[Plain-text document sources]
>>>>>

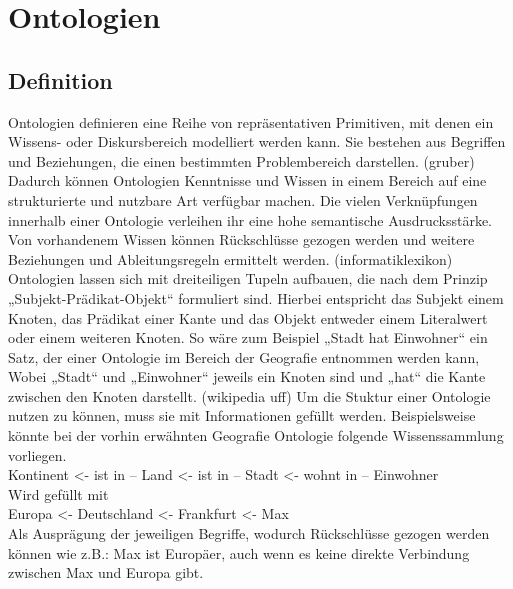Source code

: \chapter{Ontologien}
\section{Definition}
Ontologien definieren eine Reihe von repräsentativen Primitiven, mit denen ein Wissens- oder Diskursbereich modelliert werden kann. Sie bestehen aus Begriffen und Beziehungen, die einen bestimmten Problembereich darstellen. (gruber) \newline
Dadurch können Ontologien Kenntnisse und Wissen in einem Bereich auf eine strukturierte und nutzbare Art verfügbar machen. Die vielen Verknüpfungen innerhalb einer Ontologie verleihen ihr eine hohe semantische Ausdrucksstärke. Von vorhandenem Wissen können Rückschlüsse gezogen werden und weitere Beziehungen und Ableitungsregeln ermittelt werden. (informatiklexikon)\newline
Ontologien lassen sich mit dreiteiligen Tupeln aufbauen, die nach dem Prinzip „Subjekt-Prädikat-Objekt“ formuliert sind. Hierbei entspricht das Subjekt einem Knoten, das Prädikat einer Kante und das Objekt entweder einem Literalwert oder einem weiteren Knoten. So wäre zum Beispiel „Stadt hat Einwohner“ ein Satz, der einer Ontologie im Bereich der Geografie entnommen werden kann, Wobei „Stadt“ und „Einwohner“ jeweils ein Knoten sind und „hat“ die Kante zwischen den Knoten darstellt. (wikipedia uff)\newline
Um die Stuktur einer Ontologie nutzen zu können, muss sie mit Informationen gefüllt werden. Beispielsweise könnte bei der vorhin erwähnten Geografie Ontologie folgende Wissenssammlung vorliegen.\\

Kontinent <- ist in – Land <- ist in – Stadt <- wohnt in – Einwohner \\

Wird gefüllt mit \\

Europa <- Deutschland <- Frankfurt <- Max \\

Als Ausprägung der jeweiligen Begriffe, wodurch Rückschlüsse gezogen werden können wie z.B.: Max ist Europäer, auch wenn es keine direkte Verbindung zwischen Max und Europa gibt.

<<<<<

EXERCISE PROMPT: Counting the line that contains "Kontinent <- ist" as the first, copy exactly every line through the end of the records, and nothing else.

OUTPUT OF THE EXERCISE:
Kontinent <- ist in – Land <- ist in – Stadt <- wohnt in – Einwohner \\

Wird gefüllt mit \\

Europa <- Deutschland <- Frankfurt <- Max \\

Als Ausprägung der jeweiligen Begriffe, wodurch Rückschlüsse gezogen werden können wie z.B.: Max ist Europäer, auch wenn es keine direkte Verbindung zwischen Max und Europa gibt.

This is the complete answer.